Hi,
Please excuse me if I am using this wrong, in all my years
in IT, it seems this is the first time I have used a mailing list for support.
(I’m usually pretty good at the whole RTFM thing)
We have a backup box (FC6) that is running backups from a
lot of windows servers using rSync.
We are not running the latest version of BackupPC. I
am reluctant to update this unless I have a good idea that it’s going to
help since we have a lot of automated scripts that manage the BackupPC config
files and we will need to review them all. If this is the route we need
to go then no problem but as I understand it, my problem is specifically
related to rSync. (please correct me if I am wrong.)
We have been running this for well over a year now (maybe a
few years, my memory fails me) and iirc this problem has only started showing
up over the past 6-12 months. We do not have any automatic updates on the
BackupPC box so nothing there should have really changed.
Out backup box resides on what we call our CORE
network.

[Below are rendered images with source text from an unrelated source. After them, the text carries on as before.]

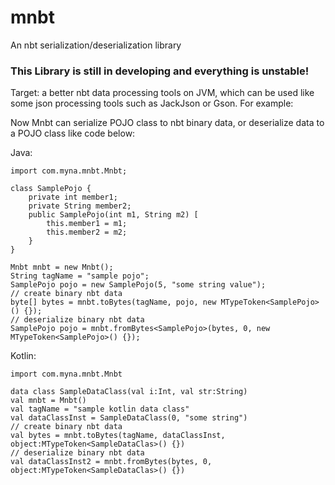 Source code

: # mnbt
An nbt serialization/deserialization library

### This Library is still in developing and everything is unstable!

Target: a better nbt data processing tools on JVM, which can be used like 
some json processing tools such as JackJson or Gson. For example: 

Now Mnbt can serialize POJO class to nbt binary data, or deserialize data to
a POJO class like code below:

Java:
```
import com.myna.mnbt.Mnbt;

class SamplePojo {
    private int member1;
    private String member2;
    public SamplePojo(int m1, String m2) [
        this.member1 = m1;
        this.member2 = m2;
    }
}

Mnbt mnbt = new Mnbt();
String tagName = "sample pojo";
SamplePojo pojo = new SamplePojo(5, "some string value");
// create binary nbt data
byte[] bytes = mnbt.toBytes(tagName, pojo, new MTypeToken<SamplePojo>() {});
// deserialize binary nbt data
SamplePojo pojo = mnbt.fromBytes<SamplePojo>(bytes, 0, new MTypeToken<SamplePojo>() {});
```

Kotlin:
```
import com.myna.mnbt.Mnbt

data class SampleDataClass(val i:Int, val str:String)
val mnbt = Mnbt()
val tagName = "sample kotlin data class"
val dataClassInst = SampleDataClass(0, "some string")
// create binary nbt data
val bytes = mnbt.toBytes(tagName, dataClassInst, object:MTypeToken<SampleDataClas>() {})
// deserialize binary nbt data
val dataClassInst2 = mnbt.fromBytes(bytes, 0, object:MTypeToken<SampleDataClas>() {})
```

The servers it backs up are all on remote network which are
connected to the CORE network with VPN’s. (VPN’s are running
over DSL) Backups do take a long time to run (~10 hours or so) due to the
amount of data.
The problem we are seeing is that Backups are randomly
failing.
The log file on BackupPC showing something like this:
Connected
to xxx.xxx.xxx.xxx:873, remote version 29
Negotiated
protocol version 26
Connected
to module kale-susl
Sending
args: --server --sender --numeric-ids --perms --owner --group -D --links
--times --block-size=2048 --recursive --ignore-times . .
Xfer
PIDs are now 5220
[
skipped 971 lines ]
Read
EOF: Connection reset by peer
Tried
again: got 0 bytes
finish:
removing in-process file Data/Apps/GoldMine/GMBase/ScriptsW.MDX
Child
is aborting
Parent
read EOF from child: fatal error!
Done:
923 files, 3041217353 bytes
Got
fatal error during xfer (Child exited prematurely)
Backup
aborted (Child exited prematurely)
The log on the windows server is:
2008/11/18 17:46:05 [3252] connect from UNKNOWN (xxx.xxx.xxx.xxx)
2008/11/18 17:46:05 [3252] rsync on . from backupuser@UNKNOWN (xxx.xxx.xxx.xxx)
2008/11/18 17:46:05 [3252] building file list
2008/11/18 18:03:14 [3252] rsync: writefd_unbuffered failed to write 4092 bytes [sender]: Connection reset by peer (104)
2008/11/18 18:03:14 [3252] rsync error: error in rsync protocol data stream (code 12) at /home/lapo/packaging/tmp/rsync-2.6.9/io.c(1122) [sender=2.6.9]
I have been trying to work this out for month or two now.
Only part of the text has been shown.